Neben der Firma Kaspersky hat nun auch die Sicherheitsfirma SMobile Zweifel an der Sicherheit der Apps des Android Marketplace. Laut einer Analyse können 5 Prozent der Apps beliebige Rufnummern wählen und 2 Prozent Nachrichten an teure Premiumdienst versenden. Auf diese Weise kann der User zum Beispiel an teure Abos geraten und hat im schlimmsten Fall erhebliche Folgekosten. Es mag sein das Teile der Analyse stimmen, doch zum einen gibt es bereits entsprechende Sicherheitsapps, die die Weitergabe empfindlicher oder persönlicher Daten kontrollieren. Zum anderen können Verträge, die ohne entsprechende Hinweise zustande gekommen sind, als ungültig betrachtet werden. Ein einfacher Widerspruch genügt, weitere Mahnungen oder Zahlungsforderungen von dubiosen Inkasso-Büros können beruhigt ignoriert werden.

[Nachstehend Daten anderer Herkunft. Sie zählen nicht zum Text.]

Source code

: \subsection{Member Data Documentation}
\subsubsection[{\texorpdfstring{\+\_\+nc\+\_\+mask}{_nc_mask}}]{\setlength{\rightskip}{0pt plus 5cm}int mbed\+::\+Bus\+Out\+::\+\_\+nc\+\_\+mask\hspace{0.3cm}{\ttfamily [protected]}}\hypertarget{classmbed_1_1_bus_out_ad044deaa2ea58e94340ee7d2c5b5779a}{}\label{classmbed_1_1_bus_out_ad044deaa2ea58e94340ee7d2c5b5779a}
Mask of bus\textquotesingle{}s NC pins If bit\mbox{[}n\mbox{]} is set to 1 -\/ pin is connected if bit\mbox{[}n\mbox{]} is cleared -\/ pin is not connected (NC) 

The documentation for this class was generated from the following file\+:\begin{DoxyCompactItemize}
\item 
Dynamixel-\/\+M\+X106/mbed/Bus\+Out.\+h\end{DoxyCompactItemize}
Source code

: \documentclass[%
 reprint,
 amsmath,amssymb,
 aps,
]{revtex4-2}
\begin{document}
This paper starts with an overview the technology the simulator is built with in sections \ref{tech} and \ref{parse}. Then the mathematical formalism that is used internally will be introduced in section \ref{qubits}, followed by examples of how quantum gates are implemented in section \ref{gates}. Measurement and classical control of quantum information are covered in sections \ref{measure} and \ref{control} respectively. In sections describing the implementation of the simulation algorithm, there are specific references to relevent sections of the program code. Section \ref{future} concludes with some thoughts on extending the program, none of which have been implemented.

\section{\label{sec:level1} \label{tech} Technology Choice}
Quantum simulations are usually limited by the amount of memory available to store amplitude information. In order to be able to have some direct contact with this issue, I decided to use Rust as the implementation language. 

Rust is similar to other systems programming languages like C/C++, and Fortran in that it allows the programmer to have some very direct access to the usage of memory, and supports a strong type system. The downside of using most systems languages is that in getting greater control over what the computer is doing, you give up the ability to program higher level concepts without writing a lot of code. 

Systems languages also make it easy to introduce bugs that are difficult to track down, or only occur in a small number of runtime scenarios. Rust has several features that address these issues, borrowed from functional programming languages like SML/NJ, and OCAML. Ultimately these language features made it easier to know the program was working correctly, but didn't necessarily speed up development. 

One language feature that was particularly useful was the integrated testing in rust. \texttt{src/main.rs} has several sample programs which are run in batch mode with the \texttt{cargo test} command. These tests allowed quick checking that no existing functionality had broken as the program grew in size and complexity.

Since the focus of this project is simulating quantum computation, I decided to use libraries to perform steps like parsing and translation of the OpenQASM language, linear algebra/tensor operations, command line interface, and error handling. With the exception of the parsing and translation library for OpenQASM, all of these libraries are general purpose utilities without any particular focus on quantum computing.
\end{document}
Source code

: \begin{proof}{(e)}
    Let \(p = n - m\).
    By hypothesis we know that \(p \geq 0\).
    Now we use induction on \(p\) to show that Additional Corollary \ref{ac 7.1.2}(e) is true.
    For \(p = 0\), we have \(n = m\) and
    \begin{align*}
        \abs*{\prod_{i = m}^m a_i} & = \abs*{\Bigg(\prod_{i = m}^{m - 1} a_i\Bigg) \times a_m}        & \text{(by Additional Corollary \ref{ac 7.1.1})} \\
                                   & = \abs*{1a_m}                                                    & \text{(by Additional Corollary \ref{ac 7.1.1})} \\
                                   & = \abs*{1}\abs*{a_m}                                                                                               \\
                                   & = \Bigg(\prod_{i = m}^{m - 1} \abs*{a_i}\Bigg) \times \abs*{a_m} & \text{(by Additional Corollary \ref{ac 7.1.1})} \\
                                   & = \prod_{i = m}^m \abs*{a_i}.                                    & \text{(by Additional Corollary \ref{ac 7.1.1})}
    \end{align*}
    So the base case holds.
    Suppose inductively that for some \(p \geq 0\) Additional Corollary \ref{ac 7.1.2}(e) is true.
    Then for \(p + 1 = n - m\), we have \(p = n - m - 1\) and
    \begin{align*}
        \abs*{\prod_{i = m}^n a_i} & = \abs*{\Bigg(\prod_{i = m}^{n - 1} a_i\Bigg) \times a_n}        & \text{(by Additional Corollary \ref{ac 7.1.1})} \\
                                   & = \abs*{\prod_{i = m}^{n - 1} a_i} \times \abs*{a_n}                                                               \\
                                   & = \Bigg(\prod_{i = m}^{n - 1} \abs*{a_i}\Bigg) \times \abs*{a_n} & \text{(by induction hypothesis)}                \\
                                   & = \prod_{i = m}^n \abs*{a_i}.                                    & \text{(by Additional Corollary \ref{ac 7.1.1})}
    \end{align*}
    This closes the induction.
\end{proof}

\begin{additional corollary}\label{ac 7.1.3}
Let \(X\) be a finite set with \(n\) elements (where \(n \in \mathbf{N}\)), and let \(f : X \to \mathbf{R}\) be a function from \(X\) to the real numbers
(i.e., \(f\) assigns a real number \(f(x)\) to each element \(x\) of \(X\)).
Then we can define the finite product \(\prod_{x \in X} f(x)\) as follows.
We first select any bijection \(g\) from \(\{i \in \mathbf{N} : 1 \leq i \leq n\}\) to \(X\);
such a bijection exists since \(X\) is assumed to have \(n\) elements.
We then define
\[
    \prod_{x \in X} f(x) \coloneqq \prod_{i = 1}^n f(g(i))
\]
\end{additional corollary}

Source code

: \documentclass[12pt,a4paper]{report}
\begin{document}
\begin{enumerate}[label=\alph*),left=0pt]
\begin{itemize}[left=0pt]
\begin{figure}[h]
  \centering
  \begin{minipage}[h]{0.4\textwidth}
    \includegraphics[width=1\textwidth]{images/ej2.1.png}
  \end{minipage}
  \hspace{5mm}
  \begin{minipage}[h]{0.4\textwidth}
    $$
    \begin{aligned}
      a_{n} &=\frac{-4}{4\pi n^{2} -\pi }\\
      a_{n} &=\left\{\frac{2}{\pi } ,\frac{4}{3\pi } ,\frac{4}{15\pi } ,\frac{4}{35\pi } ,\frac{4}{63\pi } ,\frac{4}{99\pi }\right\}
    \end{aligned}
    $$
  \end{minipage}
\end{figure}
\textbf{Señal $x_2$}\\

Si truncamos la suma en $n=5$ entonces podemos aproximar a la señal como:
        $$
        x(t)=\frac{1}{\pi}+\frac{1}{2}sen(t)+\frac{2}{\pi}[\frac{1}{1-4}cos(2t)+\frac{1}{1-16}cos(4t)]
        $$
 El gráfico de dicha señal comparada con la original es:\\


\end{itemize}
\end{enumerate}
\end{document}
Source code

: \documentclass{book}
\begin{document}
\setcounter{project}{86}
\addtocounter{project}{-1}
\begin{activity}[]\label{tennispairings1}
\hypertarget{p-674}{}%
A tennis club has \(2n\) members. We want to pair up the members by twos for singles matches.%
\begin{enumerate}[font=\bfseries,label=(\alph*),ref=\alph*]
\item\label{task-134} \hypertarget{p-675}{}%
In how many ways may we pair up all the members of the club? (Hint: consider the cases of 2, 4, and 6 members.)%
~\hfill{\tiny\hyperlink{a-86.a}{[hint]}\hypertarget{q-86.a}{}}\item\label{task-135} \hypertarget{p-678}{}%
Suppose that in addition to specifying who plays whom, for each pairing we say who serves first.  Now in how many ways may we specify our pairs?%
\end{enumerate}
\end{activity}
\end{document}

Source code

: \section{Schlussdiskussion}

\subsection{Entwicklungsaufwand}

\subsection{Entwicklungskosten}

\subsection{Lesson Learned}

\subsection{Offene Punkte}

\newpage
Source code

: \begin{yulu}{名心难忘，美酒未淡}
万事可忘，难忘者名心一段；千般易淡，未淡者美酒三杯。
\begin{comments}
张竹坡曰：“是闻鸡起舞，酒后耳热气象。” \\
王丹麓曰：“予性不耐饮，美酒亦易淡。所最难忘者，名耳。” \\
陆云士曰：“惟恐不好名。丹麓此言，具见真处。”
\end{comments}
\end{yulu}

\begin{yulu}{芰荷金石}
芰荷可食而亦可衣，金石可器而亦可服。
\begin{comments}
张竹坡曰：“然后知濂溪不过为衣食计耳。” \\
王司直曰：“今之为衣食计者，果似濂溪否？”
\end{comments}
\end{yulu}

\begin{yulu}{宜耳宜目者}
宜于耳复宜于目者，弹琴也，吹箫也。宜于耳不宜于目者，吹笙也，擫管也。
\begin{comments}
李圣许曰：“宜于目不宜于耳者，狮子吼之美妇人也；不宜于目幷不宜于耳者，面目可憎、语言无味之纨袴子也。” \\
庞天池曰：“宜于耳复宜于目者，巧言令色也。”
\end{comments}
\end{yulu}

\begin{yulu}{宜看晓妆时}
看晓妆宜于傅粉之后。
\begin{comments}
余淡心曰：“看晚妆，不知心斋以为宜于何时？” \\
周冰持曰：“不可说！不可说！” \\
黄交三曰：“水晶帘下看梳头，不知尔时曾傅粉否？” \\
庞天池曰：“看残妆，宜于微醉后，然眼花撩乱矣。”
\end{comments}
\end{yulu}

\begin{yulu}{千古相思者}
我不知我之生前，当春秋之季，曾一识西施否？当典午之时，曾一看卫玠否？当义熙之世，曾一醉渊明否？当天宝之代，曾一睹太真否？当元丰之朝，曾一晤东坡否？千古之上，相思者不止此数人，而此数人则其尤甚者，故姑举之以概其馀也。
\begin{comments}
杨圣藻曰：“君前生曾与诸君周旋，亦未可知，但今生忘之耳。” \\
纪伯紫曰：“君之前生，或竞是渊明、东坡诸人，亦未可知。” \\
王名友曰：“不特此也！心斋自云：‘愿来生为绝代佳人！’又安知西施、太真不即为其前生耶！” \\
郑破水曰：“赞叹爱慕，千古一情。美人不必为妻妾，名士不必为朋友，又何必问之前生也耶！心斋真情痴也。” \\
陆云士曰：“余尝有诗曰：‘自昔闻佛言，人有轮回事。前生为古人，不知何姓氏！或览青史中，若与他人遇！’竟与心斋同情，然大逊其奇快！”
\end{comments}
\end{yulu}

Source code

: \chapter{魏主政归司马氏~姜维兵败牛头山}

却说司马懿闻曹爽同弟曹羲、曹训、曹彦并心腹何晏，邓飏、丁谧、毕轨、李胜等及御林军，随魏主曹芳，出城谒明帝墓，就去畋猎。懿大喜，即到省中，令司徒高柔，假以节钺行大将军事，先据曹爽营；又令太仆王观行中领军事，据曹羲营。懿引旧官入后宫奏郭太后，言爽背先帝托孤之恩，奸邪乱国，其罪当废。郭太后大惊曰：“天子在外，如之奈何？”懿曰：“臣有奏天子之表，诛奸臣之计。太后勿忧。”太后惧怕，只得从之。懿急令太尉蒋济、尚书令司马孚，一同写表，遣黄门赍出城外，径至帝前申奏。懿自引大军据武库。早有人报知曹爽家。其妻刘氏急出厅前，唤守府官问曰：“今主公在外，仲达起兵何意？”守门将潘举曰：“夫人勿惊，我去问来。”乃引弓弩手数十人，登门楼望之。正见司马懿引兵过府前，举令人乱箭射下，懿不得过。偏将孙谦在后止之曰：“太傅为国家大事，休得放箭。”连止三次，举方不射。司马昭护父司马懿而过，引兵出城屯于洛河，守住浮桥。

Sicherheitsregeln wie im Internet
Im Android Market werden Apps auf grobe Sicherheitsverstöße kontrolliert. Dass ein App zum Beispiel mit einem Vertragsabschluss gekoppelt ist, stellt kein Sicherheitsrisiko im engeren Sinn dar, obwohl es natürlich unangenehm sein kann, in eine Abo-Falle zu geraten oder unfreiwillig Daten weiter zu geben. Es ist empfehlenswert, dass der Kunde durch das installieren der entsprechenden Sicherheits-Apps seinen Schutz erweitert, damit solche Methoden nicht unentdeckt bleiben. Außerdem ist es natürlich nicht empfehlenswert, sich beliebige Apps unbekannter Anbieter, die zudem auch in keinem Ranking zu finden sind, einfach ohne weitere Prüfung auf sein Smartphone zu laden oder automatische SMS einfach per Knopfdruck loszuschicken oder seine E-Mail-Adresse ohne erkennbaren sind in ein Eingabefeld zu tippen.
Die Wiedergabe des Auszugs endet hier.